Rising US Dollar Value

October 27, 2022

RISING US DOLLAR VALUE

The increase poses a potential to aggravate a downturn in the global economy and intensify central banks’ concerns about inflation”

The Federal Reserve’s commitment to combat domestic inflation by raising interest rates is wreaking havoc on other nations by driving up prices, expanding the size of debt payments, and boosting the possibility of a protracted recession.

These interest rate increases are destabilizing the economies of both rich and poor countries by driving up the value of the dollar, which serves as the standard currency for most international trade and transactions. The dollar’s acceleration is contributing to stinging inflation in Britain and most of the rest of Europe.

The British pound hit a record low against the dollar on Monday as markets reacted negatively to the government’s proposed tax cut and spending plan. The yuan was set in China, which strictly manages its currency, at its lowest point in the previous two years while measures were taken to stem its collapse.

The ICE U.S. Dollar Index, which compares the value of the dollar to a basket of the country’s main trading partners, has increased by more than 14% this year, putting it on pace to have its greatest year since the index’s inception in 1985. In relation to the dollar, the euro, Japanese yen, and British pound have all reached multi-decade lows. Emerging-market currencies have taken a beating: the South African rand has lost 9.4%, the Hungarian forint has dropped 20%, and the Egyptian pound has dropped 18%.

The Fed’s rapid interest rate rises have prompted foreign investors to withdraw funds from other markets and place them in assets with higher yields in the United States, which has contributed to the dollar’s climb this year. Recent economic evidence points to persistently high U.S. inflation, supporting further Fed rate hikes and a stronger dollar.

WJS DOLLAR INDEX

The United States dollar is also rising due to the poor economic outlook for the rest of the world. Russia and Europe are engaged in an economic conflict. As a multi-decade property boom comes to an end, China is seeing its greatest slump in years.

The World Bank issued a warning on Thursday, predicting a global economic downturn and “a run of financial crises in emerging market and developing nations that would cause them permanent harm.”
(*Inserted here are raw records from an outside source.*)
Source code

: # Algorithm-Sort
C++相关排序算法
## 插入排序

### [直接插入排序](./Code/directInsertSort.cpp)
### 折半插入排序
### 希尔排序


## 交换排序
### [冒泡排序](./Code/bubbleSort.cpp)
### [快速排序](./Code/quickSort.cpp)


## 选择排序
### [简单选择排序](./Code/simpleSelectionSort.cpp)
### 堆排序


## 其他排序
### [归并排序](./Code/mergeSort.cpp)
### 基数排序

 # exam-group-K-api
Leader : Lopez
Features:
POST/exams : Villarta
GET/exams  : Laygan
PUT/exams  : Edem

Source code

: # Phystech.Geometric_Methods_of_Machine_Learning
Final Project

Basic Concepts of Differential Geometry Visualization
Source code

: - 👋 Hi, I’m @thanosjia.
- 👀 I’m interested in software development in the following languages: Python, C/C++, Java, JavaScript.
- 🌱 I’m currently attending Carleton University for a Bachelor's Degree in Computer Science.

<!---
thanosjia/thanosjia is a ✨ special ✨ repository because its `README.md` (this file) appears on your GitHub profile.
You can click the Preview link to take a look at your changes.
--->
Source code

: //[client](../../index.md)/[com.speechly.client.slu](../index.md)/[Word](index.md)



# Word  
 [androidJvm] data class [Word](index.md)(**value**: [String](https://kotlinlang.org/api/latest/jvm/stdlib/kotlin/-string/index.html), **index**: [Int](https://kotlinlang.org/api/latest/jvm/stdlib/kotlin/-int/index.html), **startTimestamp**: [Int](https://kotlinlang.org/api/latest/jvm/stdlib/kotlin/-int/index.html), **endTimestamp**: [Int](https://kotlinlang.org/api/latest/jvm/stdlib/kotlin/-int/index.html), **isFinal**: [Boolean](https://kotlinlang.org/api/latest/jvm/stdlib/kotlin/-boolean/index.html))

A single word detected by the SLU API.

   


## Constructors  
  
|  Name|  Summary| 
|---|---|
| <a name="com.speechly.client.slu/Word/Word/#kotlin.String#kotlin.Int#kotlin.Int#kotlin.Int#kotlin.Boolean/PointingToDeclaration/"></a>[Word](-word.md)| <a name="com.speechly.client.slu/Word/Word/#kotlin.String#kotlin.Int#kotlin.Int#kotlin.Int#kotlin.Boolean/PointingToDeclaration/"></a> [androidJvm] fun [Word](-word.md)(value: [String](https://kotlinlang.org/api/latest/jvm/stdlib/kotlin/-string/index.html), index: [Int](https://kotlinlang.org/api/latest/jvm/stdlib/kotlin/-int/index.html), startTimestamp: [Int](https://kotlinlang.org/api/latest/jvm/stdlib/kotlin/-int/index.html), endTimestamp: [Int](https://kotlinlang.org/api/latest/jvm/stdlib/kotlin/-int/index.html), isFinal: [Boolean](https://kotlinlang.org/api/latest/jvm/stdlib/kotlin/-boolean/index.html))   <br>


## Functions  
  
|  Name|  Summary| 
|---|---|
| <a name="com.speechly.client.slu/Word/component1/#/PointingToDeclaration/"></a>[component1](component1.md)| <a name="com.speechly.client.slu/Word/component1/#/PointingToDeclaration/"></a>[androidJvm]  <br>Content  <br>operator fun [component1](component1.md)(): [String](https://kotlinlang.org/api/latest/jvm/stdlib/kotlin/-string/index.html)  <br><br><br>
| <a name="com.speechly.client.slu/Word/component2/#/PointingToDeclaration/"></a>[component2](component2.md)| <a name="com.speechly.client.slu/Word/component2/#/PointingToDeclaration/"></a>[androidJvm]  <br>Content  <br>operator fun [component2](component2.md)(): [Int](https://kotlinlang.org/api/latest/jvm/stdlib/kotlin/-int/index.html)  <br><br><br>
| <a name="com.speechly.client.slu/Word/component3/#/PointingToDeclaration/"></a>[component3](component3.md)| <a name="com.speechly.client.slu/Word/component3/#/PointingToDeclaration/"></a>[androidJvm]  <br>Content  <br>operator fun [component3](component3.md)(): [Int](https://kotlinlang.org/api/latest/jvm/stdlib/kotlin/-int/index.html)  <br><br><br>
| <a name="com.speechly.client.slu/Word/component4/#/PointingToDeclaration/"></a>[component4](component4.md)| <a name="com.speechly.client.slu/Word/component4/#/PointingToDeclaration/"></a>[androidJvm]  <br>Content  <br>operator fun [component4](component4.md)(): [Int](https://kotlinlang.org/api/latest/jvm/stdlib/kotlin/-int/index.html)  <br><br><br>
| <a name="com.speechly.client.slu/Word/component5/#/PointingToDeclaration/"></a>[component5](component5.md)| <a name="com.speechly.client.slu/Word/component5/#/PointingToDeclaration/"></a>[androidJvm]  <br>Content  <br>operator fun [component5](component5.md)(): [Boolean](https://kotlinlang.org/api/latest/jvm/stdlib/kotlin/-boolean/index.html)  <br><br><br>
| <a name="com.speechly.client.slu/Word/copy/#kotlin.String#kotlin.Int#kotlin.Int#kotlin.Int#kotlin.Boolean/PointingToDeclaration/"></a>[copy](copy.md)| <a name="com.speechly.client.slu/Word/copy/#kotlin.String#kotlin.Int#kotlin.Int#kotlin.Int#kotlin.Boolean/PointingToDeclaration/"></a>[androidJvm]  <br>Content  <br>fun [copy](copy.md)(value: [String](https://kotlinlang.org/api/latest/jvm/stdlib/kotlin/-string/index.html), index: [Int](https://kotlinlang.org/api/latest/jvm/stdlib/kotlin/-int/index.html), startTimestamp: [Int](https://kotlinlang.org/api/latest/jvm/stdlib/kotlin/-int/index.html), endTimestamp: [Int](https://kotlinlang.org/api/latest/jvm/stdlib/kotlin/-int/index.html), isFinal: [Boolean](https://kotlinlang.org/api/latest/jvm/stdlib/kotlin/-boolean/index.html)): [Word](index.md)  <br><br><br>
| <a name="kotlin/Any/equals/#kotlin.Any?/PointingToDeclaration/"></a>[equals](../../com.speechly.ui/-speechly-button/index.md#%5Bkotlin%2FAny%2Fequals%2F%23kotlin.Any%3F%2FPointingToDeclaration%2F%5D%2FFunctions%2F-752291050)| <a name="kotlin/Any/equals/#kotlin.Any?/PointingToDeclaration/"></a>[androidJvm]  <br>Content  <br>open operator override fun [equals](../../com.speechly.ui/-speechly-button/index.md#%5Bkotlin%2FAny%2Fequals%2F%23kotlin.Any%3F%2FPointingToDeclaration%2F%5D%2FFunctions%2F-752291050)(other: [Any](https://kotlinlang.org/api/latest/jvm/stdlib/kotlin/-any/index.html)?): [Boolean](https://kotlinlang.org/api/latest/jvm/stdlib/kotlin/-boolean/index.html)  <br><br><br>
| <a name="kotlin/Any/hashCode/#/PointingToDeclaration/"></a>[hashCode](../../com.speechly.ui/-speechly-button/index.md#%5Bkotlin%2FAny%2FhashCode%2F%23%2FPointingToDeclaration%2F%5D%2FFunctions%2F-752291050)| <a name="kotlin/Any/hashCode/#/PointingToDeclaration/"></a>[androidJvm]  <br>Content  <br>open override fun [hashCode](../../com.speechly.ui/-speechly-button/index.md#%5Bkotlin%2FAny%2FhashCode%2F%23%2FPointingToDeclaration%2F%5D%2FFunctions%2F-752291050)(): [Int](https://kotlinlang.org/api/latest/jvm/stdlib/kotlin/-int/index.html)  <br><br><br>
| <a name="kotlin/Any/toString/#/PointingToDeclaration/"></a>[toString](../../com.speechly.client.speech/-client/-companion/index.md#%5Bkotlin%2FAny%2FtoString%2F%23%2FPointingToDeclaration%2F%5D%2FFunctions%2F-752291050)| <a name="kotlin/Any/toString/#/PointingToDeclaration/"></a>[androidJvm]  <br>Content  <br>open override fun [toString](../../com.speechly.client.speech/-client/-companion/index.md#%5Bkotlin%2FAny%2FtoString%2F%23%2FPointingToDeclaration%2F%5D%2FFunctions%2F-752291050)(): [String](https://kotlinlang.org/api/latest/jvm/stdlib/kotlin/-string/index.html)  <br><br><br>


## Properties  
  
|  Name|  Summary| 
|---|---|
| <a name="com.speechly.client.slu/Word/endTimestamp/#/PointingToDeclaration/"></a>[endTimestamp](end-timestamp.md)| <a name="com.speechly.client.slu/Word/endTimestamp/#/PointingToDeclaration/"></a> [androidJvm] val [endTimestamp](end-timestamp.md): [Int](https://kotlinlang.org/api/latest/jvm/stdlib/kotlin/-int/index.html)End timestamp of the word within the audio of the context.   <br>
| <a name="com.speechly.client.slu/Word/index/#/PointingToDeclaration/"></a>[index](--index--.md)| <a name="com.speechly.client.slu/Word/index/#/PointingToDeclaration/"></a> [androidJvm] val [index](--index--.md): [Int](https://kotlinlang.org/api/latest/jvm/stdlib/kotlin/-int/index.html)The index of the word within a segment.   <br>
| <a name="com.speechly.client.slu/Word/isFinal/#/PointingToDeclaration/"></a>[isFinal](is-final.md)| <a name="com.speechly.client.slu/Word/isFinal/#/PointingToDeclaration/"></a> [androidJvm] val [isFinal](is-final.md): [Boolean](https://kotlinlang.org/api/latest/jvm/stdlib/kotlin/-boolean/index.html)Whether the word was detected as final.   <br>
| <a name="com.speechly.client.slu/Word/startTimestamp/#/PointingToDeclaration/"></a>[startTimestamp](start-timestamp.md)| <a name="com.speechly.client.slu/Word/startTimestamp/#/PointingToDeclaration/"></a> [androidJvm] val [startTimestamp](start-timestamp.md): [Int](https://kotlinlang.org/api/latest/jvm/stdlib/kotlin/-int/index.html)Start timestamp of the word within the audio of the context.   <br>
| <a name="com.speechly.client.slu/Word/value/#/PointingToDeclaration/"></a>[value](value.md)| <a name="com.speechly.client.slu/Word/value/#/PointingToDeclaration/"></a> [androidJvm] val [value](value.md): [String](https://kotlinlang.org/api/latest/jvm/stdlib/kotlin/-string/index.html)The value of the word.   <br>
The uncompromising message increases worry that financial pressures are increasing for emerging nations outside of well-known weak links like Sri Lanka and Pakistan, which have previously requested assistance from the International Monetary Fund. The IMF’s latest country to initiate negotiations is Serbia, which did so last week.

Since the 1990s, several nations have not had a cycle of significantly higher interest rates. The financing for the pandemic has added to the amount of debt that already exists, according to Mr. Rajan. According to him, emerging market stress would increase. It won’t be contained, I say.

The cost of repaying debts borrowed in US dollars by governments and businesses in emerging markets is increased by the dollar’s strength. Data from the Institute of International Finance, which covers 32 nations, shows that emerging-market governments have $83 billion in U.S. dollar debt due by the end of next year.

Rising currency values have made smaller countries’ problems worse by raising the cost of imports of essential goods like food and gasoline, which are priced in U.S. dollars. To assist fund imports and stable their currencies, many have used their reserves of dollars and other foreign currencies. Furthermore, despite the fact that commodity prices have fallen from recent highs, developing countries are still under considerable pressure.

According to Gabriel Sterne, head of emerging-markets research at Oxford Economics, “if you have additional dollar appreciation, that will be the straw that breaks the camel’s back.” Frontier markets are already on the verge of collapse; a strong dollar is the last thing they need.

The central banks of emerging markets have taken strong measures to stop the decline of their currencies and bonds. To combat rising inflation and safeguard the peso, which has fallen over 30% against the dollar this year, Argentina boosted interest rates on Thursday to 75%. Last month, Ghana similarly caught investors off guard by increasing rates to 22%, but the country’s currency is still losing value.